On Fri, 16 Jun 2006 10:35:55 -0500 'Caesar Romano'
posted this onto alt.comp.freeware:
>On Fri, 16 Jun 2006 14:33:40 +0100, hummingbird
><OPRBMDQMZNLV@spammotel.com> wrote Re Re: (OT) The giant steps down
>before the crash:
>
>>Having spent my career working for IBM, for some time in Entry Systems
>>Product Management in Europe HQ, I know something about the rise of
>>Microsoft. In those days the major problem we had was with MS-DOS,
>>sloppily written and with many bugs and limitations.
>>Gates was never highly thought of inside IBM, often described as an
>>untrustworthy cowboy and clearly struggled to step up to the role of
>>dealing with the prof IBM Corporation.

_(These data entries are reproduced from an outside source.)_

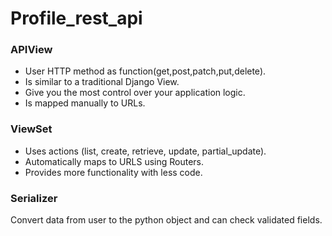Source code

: # Profile_rest_api



### APIView 
- User HTTP method as function(get,post,patch,put,delete).
- Is similar to a traditional Django View.
- Give you the most control over your application logic.
- Is mapped manually to URLs.

### ViewSet 
- Uses actions (list, create, retrieve, update, partial_update).
- Automatically maps to URLS using Routers.
- Provides more functionality with less code.

### Serializer 
Convert data from user to the python object and can check validated fields.

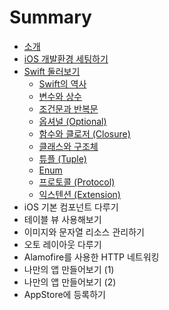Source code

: # Summary

* [소개](README.md)
* [iOS 개발환경 세팅하기](Chapter-1/README.md)
* [Swift 둘러보기](Chapter-2/README.md)
    * [Swift의 역사](Chapter-2/history.md)
    * [변수와 상수](Chapter-2/variables-and-constants.md)
    * [조건문과 반복문](Chapter-2/control-flow.md)
    * [옵셔널 (Optional)](Chapter-2/optionals.md)
    * [함수와 클로저 (Closure)](Chapter-2/functions-and-closures.md)
    * [클래스와 구조체](Chapter-2/classes-and-structures.md)
    * [튜플 (Tuple)](Chapter-2/tuples.md)
    * [Enum](Chapter-2/enums.md)
    * [프로토콜 (Protocol)](Chapter-2/protocols.md)
    * [익스텐션 (Extension)](Chapter-2/extensions.md)
* iOS 기본 컴포넌트 다루기
* 테이블 뷰 사용해보기
* 이미지와 문자열 리소스 관리하기
* 오토 레이아웃 다루기
* Alamofire를 사용한 HTTP 네트워킹
* 나만의 앱 만들어보기 (1)
* 나만의 앱 만들어보기 (2)
* AppStore에 등록하기
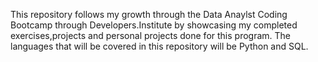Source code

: This repository follows my growth through the Data Anaylst Coding Bootcamp through Developers.Institute by showcasing my completed exercises,projects and personal projects done for this program.
The languages that will be covered in this repository will be Python and SQL.
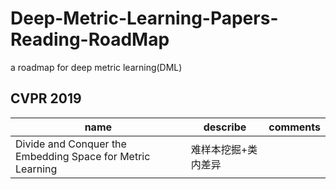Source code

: # Deep-Metric-Learning-Papers-Reading-RoadMap
a roadmap for deep metric learning(DML)

## CVPR 2019

name | describe | comments   
-|-|-
Divide and Conquer the Embedding Space for Metric Learning |  难样本挖掘+类内差异|  |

Tensions grew from very early
>>days and continued when Gates developed Windows. The rest is history.
>>
>>There are many variations of the debates which went on between
>>IBM and Gates in the early days, few of them very accurate.
>>I knew some of those in Boca Raton who were personally involved.
>>
>>IBM's biggest single problem with the intro of the PC was that too
>>many of those in control at corp level only ever wanted it to be an
>>intelligent terminal with v/limited computing capacity, to protect the
>>huge revenues of existing product lines and in fairness, few knew much
>>about the technological developments which would occur allowing PC
>>performace to rise. IBM's open architecture PC family 1 series was
>>intended to create and expand the global PC market under IBM control.
>>PC/2 was intended to regain control after it had been lost and MCA
>>was all about that, despite it being marketed as something different.
>>
>>Again, the rest is history.
>Yes, the book (Big Blues) describes what you speak of above. It also
>describes how once the PC and PC/AT became wildly successful that the
>big product managers at IBM who at first didn't want anything to do
>with Boca Raton, suddenly be began fighting over getting a piece of
>the action and in doing so destroyed the original development group.
>True?
Yes that's true. When the PC was first planned for intro in the EMEA
region (Europe, Middle East & Africa), it was decided by the CMC in
New York to locate EMEA Entry Systems HQ in London to avoid it being
sucked into Big Blue's standard beaurocracy (designed for a mainframe
corp selling low-volume products with high profits per box, not
high-volume PC products with low profits per box).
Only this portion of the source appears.